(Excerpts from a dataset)
****************************************
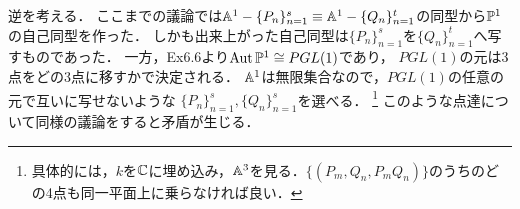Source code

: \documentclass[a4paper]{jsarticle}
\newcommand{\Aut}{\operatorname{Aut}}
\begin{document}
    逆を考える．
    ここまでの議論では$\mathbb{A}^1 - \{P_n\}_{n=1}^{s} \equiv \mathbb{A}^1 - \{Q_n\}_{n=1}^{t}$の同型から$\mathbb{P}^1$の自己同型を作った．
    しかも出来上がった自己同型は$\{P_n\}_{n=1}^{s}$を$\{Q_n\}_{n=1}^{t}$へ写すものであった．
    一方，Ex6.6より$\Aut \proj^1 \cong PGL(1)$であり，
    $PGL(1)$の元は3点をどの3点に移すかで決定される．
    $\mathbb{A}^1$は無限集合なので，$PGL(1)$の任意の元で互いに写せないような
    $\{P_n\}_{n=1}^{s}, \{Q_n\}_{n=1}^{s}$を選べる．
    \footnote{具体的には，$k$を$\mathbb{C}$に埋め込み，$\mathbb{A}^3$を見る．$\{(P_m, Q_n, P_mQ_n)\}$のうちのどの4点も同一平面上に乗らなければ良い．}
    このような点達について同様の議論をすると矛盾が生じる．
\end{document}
****************************************
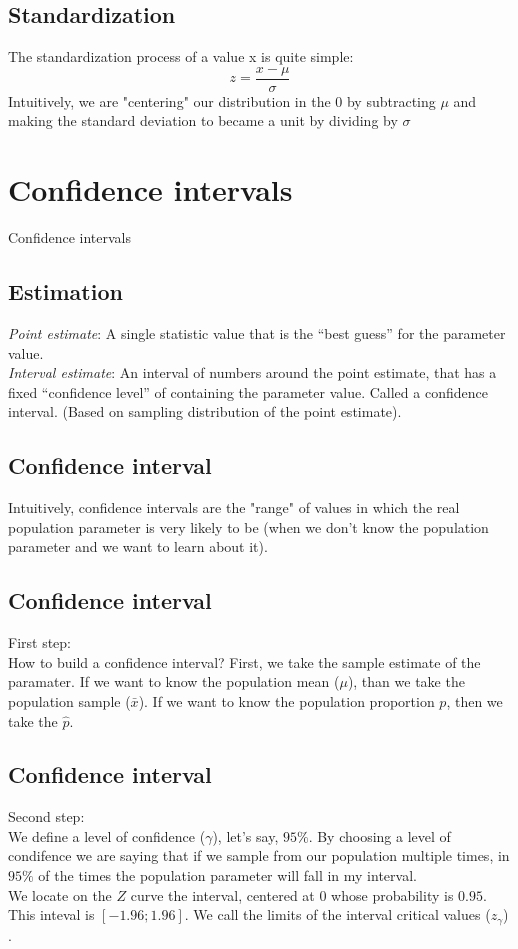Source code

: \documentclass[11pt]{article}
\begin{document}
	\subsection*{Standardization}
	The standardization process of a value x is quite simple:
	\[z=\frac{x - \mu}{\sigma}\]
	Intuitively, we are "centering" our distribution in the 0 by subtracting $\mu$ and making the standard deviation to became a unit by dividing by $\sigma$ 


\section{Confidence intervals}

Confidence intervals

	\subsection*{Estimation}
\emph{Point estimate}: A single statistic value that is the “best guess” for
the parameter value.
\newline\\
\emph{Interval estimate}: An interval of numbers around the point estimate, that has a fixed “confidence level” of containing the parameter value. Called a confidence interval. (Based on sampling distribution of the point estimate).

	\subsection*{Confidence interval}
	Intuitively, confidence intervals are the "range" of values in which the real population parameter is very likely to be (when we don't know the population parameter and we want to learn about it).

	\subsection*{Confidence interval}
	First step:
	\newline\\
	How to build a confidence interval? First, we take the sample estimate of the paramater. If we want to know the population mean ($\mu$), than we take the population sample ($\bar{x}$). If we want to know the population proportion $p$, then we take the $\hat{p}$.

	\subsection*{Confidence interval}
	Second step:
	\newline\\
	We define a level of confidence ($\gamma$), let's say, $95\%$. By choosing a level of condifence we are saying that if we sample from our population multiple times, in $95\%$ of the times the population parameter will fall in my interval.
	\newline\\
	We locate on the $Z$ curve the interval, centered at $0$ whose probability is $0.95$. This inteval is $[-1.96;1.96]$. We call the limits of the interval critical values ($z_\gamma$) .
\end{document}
****************************************
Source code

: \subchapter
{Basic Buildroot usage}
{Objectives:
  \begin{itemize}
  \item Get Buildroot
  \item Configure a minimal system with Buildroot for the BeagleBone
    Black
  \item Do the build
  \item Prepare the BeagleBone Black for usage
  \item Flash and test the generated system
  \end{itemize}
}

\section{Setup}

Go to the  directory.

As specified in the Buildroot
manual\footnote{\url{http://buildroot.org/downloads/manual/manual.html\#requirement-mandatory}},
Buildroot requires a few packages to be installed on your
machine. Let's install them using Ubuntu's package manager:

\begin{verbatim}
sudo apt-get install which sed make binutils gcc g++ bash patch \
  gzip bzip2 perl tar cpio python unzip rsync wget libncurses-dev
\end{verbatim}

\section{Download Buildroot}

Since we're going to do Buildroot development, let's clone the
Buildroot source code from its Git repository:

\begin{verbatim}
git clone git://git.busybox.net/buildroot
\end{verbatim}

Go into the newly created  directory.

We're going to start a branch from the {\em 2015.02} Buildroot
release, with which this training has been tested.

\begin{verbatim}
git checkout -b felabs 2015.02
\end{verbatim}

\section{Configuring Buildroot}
****************************************
[DIRECTIONS]:
Working through the records above, establish how many lines contain the string "estimate", and reply with the number by itself.

[TASK ANSWER]:
3